Die personelle Situation in der Seemannsmission: Ein Theologe als Seemannspastor ist für den Bereich der Evangelisch-Lutherischen Kirche im Hamburger Staate zuständig.  Dazu gehört damals auch noch die Exklave Cuxhaven.  Theo Mundt, der dieses Amt innehat und von seinem Studienfreund, Bischof Hans-Otto Wölber, in die Seemannsmission gebracht worden war, ist ein lieber Zeitgenosse.  In seiner vorherigen Pfarrstelle in Cuxhaven hatte man ihn „Opa müde“ genannt. Meine anfänglichen Befürchtungen vor territorialen Machtkämpfen zwischen Pastor und Diakon (eine Berufskrankheit vieler Diakone) sind völlig unbegründet.  Brunschede hatte vor Mundt mit dessen Vorgänger, Kurt Rössing, mit dem er zunächst dick befreundet gewesen war, entsprechende Kämpfchen auszufechten gehabt.  Mundt ist unglücklich, dass die Seeleute so wenig von ihm wissen wollen.  Er sitzt oft einsam in seinem großen Amtszimmer im 2. Stock des Seemannsheimes und wartet BILD-Zeitung lesend darauf, dass mal jemand beim Seemannspastor um einen Heiermann nachfragt.  Die Mitarbeiter, und was vor allem wichtig ist, die Seeleute, sehen von vorn herein uneingeschränkt im Heimleiter den „Chef“. 
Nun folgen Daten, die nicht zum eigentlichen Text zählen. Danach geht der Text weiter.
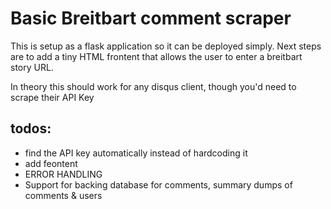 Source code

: # Basic Breitbart comment scraper

This is setup as a flask application so it can be deployed simply. Next
steps are to add a tiny HTML frontent that allows the user to enter a
breitbart story URL.

In theory this should work for any disqus client, though you'd need to
scrape their API Key

## todos:

* find the API key automatically instead of hardcoding it
* add feontent
* ERROR HANDLING
* Support for backing database for comments, summary dumps of comments &
  users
Ganz anders sieht das im Seemannsheim Altona aus, wo Pastor Harald Kieseritzky bis ins Detail des Alltags unumschränkter Herrscher ist und die Hausväter deshalb alle paar Monate wechseln.  Etwas überspitzt wird behauptet, der Altonaer Hausvater müsse seinen Pastor fragen, ob er ein halbes Pfund Nägel kaufen dürfe.  Das ändert sich erst, als der sehr tüchtige Carl Osterwald Seemannspastor in Altona wird.
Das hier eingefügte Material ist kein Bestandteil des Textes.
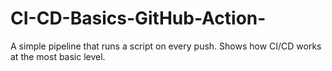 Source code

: # CI-CD-Basics-GitHub-Action-
A simple pipeline that runs a script on every push. Shows how CI/CD works at the most basic level.
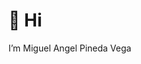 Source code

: # 👋 Hi 

I’m Miguel Angel Pineda Vega

<!---
mapineda48/mapineda48 is a ✨ special ✨ repository because its `README.md` (this file) appears on your GitHub profile.
You can click the Preview link to take a look at your changes.
--->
Mit mir auf gleicher Ebene arbeitet Diakon Karl-Heinz Hansen als Seemannsmissionar.  Er ist bereits seit seinem Diakonenexamen im Jahre 1953 bei der Seemannsmission tätig.  Seine Arbeitsschwerpunkte sind Krankenhaus- und Bordbesuche, Bücherkistendienst und das Spendenwesen.  Wir kommen recht gut und kollegial miteinander zurecht.  Jeder respektiert den Arbeitsbereich des anderen und wir vertreten uns bei Bedarf gegenseitig.  Nach Hansens Ruhestand im Jahre 1983 wird durch meine Vermittlung Jan Borowski, der Sohn des Rauhhäusler Diakons Lothar Borowski, sein Nachfolger.
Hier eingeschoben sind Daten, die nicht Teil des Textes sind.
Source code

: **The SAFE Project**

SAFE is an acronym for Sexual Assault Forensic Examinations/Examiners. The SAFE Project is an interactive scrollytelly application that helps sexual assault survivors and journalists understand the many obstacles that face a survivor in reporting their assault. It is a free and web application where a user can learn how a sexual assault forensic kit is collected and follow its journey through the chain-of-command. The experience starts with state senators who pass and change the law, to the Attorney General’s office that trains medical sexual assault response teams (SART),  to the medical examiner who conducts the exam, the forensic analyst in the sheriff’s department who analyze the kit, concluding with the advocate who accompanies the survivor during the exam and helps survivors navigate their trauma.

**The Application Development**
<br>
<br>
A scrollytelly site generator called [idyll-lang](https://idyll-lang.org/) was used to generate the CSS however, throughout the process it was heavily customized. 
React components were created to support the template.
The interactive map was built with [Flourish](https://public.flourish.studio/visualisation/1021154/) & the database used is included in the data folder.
Einige Wochen nach meinem Dienstbeginn in Hamburg erhalte ich einen Anruf von Pfarrer Kottschlag aus Werl.  Zur evangelischen Kirchengemeinde Werl im Kirchenkreis Soest gehört auch die kleine Diasporadorfgemeinde Bremen an der Möhne.  Hier habe ich bisweilen von Soest aus als Urlaubsvertreter gepredigt.  Der bisherige Pastor von Bremen geht in den Ruhestand.  Kottschlag bietet mir die Nachfolge an.  Es wäre ein verlockendes Angebot gewesen und die „Chance“, in die „höheren Weihen“ aufzusteigen.  Etliche Rauhhäusler Diakone sind diesen Weg gegangen.  Meistens hatten sie Pastorentöchter zu Ehefrauen!  Kurz entschlossen lehne ich das Angebot - nicht ohne heimliches Bedauern - ab. - Etwas später will mich Bruder Fahrni, als er in Ruhestand geht, für das Schröderstift abwerben.  Auch diese Aufgabe hätte mich sehr gereizt.  Aber ich sage wiederum ab.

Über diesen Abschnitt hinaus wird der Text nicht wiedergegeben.